Oil a 25 x 32cm / 10 x 12 1/2″ baking sheet.
When the dough has doubled in size, punch it down, take it out of the bowl, and knead for 1 minute. Using your hands, stretch and spread the dough on the oiled baking sheet. Cover with a tea towel and let rise in a warm place for about 20 minutes or until puffy.
Preheat the oven to 220°C / 425°F (convection setting). Heat the honey in a saucepan over low heat for about 1 minute or until liquid.
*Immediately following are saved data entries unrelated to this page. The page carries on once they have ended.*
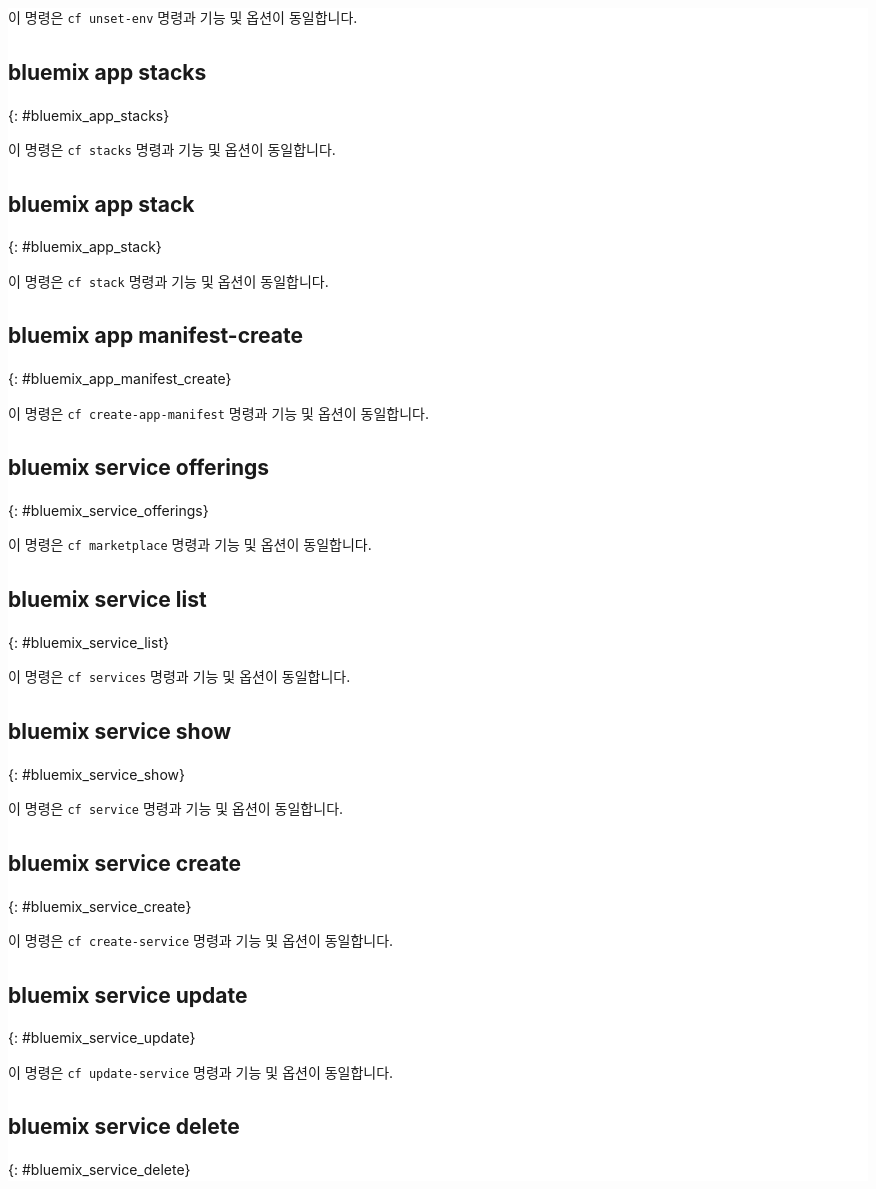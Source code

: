 이 명령은 `cf unset-env` 명령과 기능 및 옵션이 동일합니다.


## bluemix app stacks
{: #bluemix_app_stacks}

이 명령은 `cf stacks` 명령과 기능 및 옵션이 동일합니다.


## bluemix app stack
{: #bluemix_app_stack}

이 명령은 `cf stack` 명령과 기능 및 옵션이 동일합니다.


## bluemix app manifest-create
{: #bluemix_app_manifest_create}

이 명령은 `cf create-app-manifest` 명령과 기능 및 옵션이 동일합니다.


## bluemix service offerings
{: #bluemix_service_offerings}


이 명령은 `cf marketplace` 명령과 기능 및 옵션이 동일합니다.


## bluemix service list
{: #bluemix_service_list}

이 명령은 `cf services` 명령과 기능 및 옵션이 동일합니다.


## bluemix service show
{: #bluemix_service_show}

이 명령은 `cf service` 명령과 기능 및 옵션이 동일합니다.


## bluemix service create
{: #bluemix_service_create}

이 명령은 `cf create-service` 명령과 기능 및 옵션이 동일합니다.


## bluemix service update
{: #bluemix_service_update}

이 명령은 `cf update-service` 명령과 기능 및 옵션이 동일합니다.


## bluemix service delete
{: #bluemix_service_delete}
Using the round bottom of a wooden spoon or your finger, punch around 6 x 7 holes into the surface of the dough. Pour the remaining olive oil over the dough and into the holes. Spread the figs (cut side up) over the focaccia and push them gently into the dough. Sprinkle with the chèvre, rosemary, and a little flaky sea salt, and drizzle with the warm honey. Bake for 20 minutes or until golden and light brown. Sprinkle with crushed pepper and enjoy warm or cold.